Bloqué chez lui à double tour, par sa chute puis par le virus, Jean Ziegler récupère peu à peu, jour après jour, aux côtés de sa femme Erica, historienne de l’art et militante comme lui. «Je marche encore avec des béquilles, ça me vexe, ça m’humilie. Je me dis au moins que ça renforce les muscles des bras et du dos! Quand je suis dans le train ou dans le bus, les gens se lèvent immédiatement pour me donner une place, c’est très gentil de leur part, mais c’est comme si j’étais un grabataire. Je boite encore. Je fais de la physio deux fois par semaine, trente minutes d’exercice tous les matins, je vais commencer l’acupuncture la semaine prochaine. Bon, il y a d’autres drames dans le monde, mais c’est la première fois que ça m’arrive. Mais je sais que ma vie reste celle d’un petit bourgeois genevois privilégié, je vis dans une maison de village avec un jardin et avec une femme merveilleuse qui s’occupe de moi, qui me nourrit et qui me relit, me corrige et tape mes textes.»

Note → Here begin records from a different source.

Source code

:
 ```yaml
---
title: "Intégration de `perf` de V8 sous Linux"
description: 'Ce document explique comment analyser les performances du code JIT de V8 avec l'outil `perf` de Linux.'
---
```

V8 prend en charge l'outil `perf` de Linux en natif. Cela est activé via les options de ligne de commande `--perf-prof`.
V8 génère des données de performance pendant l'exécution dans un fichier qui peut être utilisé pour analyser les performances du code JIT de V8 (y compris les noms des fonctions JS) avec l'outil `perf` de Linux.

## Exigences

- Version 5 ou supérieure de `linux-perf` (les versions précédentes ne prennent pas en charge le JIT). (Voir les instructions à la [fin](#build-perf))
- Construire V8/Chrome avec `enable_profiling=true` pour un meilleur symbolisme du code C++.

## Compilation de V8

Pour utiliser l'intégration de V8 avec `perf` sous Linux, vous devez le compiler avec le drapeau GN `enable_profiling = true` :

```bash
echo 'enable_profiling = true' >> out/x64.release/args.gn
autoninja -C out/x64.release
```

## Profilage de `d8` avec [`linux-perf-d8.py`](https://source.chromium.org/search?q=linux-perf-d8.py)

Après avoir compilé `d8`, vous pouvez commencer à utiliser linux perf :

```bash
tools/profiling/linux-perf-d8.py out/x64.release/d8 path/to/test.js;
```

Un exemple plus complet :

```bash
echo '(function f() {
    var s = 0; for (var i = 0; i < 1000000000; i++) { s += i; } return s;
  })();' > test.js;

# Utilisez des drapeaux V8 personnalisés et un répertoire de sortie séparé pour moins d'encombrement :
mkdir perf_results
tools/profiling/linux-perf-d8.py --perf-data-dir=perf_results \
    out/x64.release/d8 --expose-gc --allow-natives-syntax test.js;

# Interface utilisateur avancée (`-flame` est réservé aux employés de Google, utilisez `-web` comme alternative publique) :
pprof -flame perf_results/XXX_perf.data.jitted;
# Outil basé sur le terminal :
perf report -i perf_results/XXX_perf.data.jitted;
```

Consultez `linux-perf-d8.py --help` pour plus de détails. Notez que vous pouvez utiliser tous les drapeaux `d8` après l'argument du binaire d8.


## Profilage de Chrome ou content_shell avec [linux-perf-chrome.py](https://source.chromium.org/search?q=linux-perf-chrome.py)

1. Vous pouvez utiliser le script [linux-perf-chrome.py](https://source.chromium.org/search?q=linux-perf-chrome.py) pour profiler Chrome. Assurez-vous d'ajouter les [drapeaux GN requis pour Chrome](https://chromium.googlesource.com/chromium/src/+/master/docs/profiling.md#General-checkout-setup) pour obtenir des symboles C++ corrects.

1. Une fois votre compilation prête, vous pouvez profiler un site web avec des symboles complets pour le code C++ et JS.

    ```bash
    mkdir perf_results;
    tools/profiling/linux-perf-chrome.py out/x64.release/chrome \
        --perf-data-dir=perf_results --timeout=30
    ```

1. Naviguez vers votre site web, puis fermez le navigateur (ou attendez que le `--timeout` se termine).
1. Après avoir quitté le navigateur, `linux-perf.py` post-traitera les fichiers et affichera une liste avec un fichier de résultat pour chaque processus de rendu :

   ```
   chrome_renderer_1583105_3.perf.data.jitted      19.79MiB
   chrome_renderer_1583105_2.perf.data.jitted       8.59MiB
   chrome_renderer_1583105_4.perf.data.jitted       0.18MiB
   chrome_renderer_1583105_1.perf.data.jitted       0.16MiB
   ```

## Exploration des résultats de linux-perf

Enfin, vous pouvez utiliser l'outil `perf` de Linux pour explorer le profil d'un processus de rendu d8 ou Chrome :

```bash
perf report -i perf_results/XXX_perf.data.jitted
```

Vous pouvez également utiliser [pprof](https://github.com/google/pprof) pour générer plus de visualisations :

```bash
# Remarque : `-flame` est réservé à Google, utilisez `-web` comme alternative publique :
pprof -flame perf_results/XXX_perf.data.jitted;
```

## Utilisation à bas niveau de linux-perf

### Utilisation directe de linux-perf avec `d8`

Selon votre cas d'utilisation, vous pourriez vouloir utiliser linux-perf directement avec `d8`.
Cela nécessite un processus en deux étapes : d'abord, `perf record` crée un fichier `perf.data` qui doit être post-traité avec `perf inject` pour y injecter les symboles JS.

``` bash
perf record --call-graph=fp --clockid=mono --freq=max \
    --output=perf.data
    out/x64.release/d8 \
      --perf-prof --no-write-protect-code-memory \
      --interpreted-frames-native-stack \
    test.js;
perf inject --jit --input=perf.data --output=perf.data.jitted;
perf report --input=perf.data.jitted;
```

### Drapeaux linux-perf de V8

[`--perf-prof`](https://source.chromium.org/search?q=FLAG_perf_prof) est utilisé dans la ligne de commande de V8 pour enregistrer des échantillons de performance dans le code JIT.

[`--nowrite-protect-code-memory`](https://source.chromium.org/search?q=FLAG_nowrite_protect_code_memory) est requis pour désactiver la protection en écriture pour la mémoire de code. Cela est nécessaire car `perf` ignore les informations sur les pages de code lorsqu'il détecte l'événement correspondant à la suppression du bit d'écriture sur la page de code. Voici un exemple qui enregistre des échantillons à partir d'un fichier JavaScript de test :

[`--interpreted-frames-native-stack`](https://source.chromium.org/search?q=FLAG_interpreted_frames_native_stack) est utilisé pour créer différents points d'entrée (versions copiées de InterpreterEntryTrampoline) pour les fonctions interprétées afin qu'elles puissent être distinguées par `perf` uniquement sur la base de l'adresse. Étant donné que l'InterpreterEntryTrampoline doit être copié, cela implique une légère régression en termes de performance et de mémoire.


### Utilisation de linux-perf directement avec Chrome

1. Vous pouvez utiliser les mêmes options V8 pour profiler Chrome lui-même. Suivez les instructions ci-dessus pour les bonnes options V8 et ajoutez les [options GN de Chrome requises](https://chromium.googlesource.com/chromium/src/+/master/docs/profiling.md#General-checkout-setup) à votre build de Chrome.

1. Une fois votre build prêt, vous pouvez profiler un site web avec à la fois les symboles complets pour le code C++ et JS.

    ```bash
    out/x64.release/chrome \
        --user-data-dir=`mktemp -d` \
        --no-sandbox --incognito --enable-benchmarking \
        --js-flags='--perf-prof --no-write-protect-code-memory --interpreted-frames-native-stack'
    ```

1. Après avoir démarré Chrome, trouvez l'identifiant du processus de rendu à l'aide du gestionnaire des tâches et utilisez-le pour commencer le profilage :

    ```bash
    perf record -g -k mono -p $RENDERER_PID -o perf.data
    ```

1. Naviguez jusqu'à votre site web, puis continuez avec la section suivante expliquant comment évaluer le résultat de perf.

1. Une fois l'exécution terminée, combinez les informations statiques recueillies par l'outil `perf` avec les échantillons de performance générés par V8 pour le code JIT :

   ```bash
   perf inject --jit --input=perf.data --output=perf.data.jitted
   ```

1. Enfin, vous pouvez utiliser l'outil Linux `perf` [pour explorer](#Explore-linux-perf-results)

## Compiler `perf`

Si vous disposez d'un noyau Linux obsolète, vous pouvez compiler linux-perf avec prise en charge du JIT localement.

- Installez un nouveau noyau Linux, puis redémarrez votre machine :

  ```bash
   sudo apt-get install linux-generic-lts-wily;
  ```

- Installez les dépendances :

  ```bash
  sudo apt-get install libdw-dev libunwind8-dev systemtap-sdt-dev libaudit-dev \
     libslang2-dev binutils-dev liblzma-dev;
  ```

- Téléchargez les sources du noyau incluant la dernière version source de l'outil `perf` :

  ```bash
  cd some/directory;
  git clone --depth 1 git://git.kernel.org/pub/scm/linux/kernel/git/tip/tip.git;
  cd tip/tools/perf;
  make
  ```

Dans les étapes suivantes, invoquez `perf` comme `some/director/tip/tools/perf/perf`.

Le bouillant sociologue a-t-il découvert malgré lui les vertus du ralentissement et de la patience? A-t-il fait contre mauvaise fortune bon cœur et prend-il plaisir à une vie plus tranquille, moins trépidante? «J’ai dû annuler, il y a trois jours, une conférence à Vienne pour l’édition allemande de mon livre «Lesbos, la honte de l’Europe», ce qui me coûte beaucoup. Je suis un peu inquiet aussi à cause de ce fameux covid. Mais c’est aussi une expérience formidable d’être cloîtré chez soi. D’abord tu retrouves ta femme, c’est un rapport beaucoup plus intense que quand, chaque matin, chacun part dans une direction différente. L’amour est plus joyeusement vécu. Et puis il y a des destins plus difficiles que d’être enfermé avec Erica!»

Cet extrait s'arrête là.